POP77001 Computer Programming for Social Scientists

## Loading the Dataset

-   Replace filepath with the location of the file on your computer

In [1]:
import pandas as pd

. . .

In [2]:
# This time let's skip the 2nd row, which contains questions
PATH = '../data/kaggle_survey_2022_responses.csv'

kaggle2022 = pd.read_csv(PATH, skiprows = [1])
kaggle2022.head(n = 1)

  kaggle2022 = pd.read_csv(PATH, skiprows = [1])

. . .

In [3]:
# We will load the questions as a separate dataset
kaggle2022_qs = pd.read_csv(PATH, nrows = 1)
kaggle2022_qs

## Exercise: Categorical Variables

-   Load the dataset (as local file)
-   Consider country of residence reported by respondents (question Q4).
-   Make sure you can select the column both using label and index.
-   Calculate the percentages of top 3 countries of residence in the
    sample.

## Crosstabulation in `pandas`

In [4]:
# Calculate crosstabulation between 'Age group' (Q2) and 'Gender' (Q3)
pd.crosstab(kaggle2022['Q2'], kaggle2022['Q3'])

## Margins in Crosstab

In [5]:
# It is often useful to see the proportions/percentages rather than raw counts
pd.crosstab(kaggle2022['Q2'], kaggle2022['Q3'], normalize = 'columns')

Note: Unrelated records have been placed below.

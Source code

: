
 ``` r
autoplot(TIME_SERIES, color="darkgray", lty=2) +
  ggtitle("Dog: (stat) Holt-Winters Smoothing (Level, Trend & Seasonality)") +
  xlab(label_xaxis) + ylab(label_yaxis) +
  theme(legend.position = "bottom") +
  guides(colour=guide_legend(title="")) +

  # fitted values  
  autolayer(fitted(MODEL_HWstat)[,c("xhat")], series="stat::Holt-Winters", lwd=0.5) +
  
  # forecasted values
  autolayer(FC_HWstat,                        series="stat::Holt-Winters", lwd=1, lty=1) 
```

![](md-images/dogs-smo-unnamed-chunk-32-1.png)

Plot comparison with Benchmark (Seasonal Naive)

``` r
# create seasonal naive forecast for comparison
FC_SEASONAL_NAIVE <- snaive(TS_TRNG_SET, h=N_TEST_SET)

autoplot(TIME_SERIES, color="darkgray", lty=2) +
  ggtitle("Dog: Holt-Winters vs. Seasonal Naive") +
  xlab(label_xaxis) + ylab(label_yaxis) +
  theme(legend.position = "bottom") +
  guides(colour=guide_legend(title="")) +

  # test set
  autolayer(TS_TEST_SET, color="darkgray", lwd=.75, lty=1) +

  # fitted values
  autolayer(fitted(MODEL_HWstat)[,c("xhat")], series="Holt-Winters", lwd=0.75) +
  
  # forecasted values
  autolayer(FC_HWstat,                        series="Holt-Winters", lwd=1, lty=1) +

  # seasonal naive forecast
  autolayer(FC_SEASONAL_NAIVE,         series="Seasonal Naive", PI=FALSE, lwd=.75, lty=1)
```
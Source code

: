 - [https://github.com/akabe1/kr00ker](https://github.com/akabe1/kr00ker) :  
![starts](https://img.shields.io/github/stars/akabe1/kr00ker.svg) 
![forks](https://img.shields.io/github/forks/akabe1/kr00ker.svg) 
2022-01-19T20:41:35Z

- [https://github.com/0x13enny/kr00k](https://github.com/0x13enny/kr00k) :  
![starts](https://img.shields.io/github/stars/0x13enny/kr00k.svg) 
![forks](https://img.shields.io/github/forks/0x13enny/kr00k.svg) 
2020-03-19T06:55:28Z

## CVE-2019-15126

## Crosstab with `pivot_table`

In [6]:
# For `values` variable we use `Q4`, but any other would work equally well 
pd.pivot_table(
  kaggle2022,
  index = 'Q2',
  columns = 'Q3',
  values = 'Q4',
  aggfunc = 'count',
  fill_value = 0
)

## Exercise: Manipulating Columns

-   Let’s take a look at the first column of the dataset.
-   It lists the time it took respondents to complete the survey (in
    seconds).
-   First, change column’s long name to `duration_min`.
-   Now modify the column such that it shows time in minutes.
-   Filter dataset leaving only respondents who took more than 3 mins to
    respond.
-   How many are dropped?

## Pivoting Data in `pandas`

-   Recall pivoting from R.
-   The two main operations are:
    -   Spreading some variable across columns (`pd.DataFrame.pivot()`)
    -   Gathering some columns in a variable pair
        (`pd.DataFrame.melt()`)

![](attachment:../imgs/pivot_wider.png) pd.DataFrame.pivot()

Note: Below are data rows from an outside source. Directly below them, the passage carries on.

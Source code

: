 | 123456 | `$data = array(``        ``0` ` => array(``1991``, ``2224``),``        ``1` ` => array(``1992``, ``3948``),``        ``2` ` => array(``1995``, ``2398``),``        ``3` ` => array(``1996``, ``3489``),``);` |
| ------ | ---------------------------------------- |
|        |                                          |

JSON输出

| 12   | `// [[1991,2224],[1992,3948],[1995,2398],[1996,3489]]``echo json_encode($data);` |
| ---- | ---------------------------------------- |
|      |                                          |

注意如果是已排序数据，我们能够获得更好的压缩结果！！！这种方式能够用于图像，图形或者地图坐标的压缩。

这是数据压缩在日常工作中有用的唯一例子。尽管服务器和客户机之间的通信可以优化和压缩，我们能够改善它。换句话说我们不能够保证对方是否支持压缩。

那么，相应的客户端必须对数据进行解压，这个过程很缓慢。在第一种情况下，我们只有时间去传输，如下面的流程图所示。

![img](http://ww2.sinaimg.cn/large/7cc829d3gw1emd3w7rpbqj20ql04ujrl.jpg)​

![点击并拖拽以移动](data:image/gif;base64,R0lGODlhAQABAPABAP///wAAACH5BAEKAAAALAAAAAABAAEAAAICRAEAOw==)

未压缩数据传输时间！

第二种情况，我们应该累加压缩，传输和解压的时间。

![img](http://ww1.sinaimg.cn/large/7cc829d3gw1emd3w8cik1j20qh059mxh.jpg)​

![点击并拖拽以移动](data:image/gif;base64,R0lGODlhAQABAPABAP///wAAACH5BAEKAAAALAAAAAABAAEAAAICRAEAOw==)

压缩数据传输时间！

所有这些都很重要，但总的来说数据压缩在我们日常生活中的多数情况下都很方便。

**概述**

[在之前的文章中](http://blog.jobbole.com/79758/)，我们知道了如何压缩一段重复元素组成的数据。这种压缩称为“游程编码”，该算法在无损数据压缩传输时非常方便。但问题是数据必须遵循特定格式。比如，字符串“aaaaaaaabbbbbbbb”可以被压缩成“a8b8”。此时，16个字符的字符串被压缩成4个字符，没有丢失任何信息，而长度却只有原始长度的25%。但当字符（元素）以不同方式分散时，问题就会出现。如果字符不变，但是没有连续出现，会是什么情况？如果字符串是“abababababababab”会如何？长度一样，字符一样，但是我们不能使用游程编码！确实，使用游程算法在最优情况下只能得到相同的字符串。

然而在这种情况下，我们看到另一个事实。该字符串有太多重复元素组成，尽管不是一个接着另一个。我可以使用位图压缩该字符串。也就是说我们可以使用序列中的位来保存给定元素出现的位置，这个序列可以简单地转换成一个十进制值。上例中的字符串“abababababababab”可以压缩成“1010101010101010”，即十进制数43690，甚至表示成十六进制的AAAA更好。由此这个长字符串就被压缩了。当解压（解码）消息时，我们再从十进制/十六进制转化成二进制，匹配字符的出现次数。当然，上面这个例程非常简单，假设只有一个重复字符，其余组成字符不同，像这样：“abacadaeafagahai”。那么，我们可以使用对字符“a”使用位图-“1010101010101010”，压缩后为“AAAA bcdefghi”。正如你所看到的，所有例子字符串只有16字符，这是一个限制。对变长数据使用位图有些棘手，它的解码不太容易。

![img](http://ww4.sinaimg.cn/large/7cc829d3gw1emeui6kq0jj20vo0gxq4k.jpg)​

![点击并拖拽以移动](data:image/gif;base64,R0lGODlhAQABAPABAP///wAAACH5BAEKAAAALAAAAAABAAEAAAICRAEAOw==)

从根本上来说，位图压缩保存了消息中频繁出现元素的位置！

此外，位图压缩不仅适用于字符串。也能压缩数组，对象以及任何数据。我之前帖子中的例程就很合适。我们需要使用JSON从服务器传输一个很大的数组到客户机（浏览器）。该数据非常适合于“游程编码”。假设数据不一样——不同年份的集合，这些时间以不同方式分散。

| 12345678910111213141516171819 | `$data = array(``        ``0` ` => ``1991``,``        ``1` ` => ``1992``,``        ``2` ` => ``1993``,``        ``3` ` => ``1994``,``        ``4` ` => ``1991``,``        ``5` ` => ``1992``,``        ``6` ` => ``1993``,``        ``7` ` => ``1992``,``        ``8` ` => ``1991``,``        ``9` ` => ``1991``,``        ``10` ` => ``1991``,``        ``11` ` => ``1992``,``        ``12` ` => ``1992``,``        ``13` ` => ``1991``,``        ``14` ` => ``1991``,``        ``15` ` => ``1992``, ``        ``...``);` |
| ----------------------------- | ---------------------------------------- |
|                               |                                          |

![](attachment:../imgs/pivot_longer.png) pd.DataFrame.melt()

> **Source**
>
> [R for Data
> Science](https://r4ds.had.co.nz/tidy-data.html?q=pivot#pivoting)

## Pivoting Data to Long

In [7]:
df_wide = pd.DataFrame({
  'country': ['Afghanistan', 'Brazil'],
  '1999': [745, 2666],
  '2000': [37737, 80488]
})
df_wide

. . .

In [8]:
# Pivoting longer
df_long = df_wide.melt(
    id_vars = 'country',
    var_name = 'year',
    value_name = 'cases'
)
df_long

## Pivoting Data to Wide

In [9]:
# Pivoting wider
df_wide = df_long.pivot(
    index = 'country',
    columns = 'year',
    values = 'cases'
)
df_wide

. . .

In [10]:
# As using pivot creates an index from
# the column used as the row labels, we
# may want to use reset_index to move 
# the data back into a column
df_wide.reset_index()

## Week 10 Exercise (unassessed)

-   Try replicating Exercise 5 from Assignment 2 using `pandas`.
-   You can use `pd.DataFrame.isna()` or `pd.DataFrame.notna()` for
    filtering.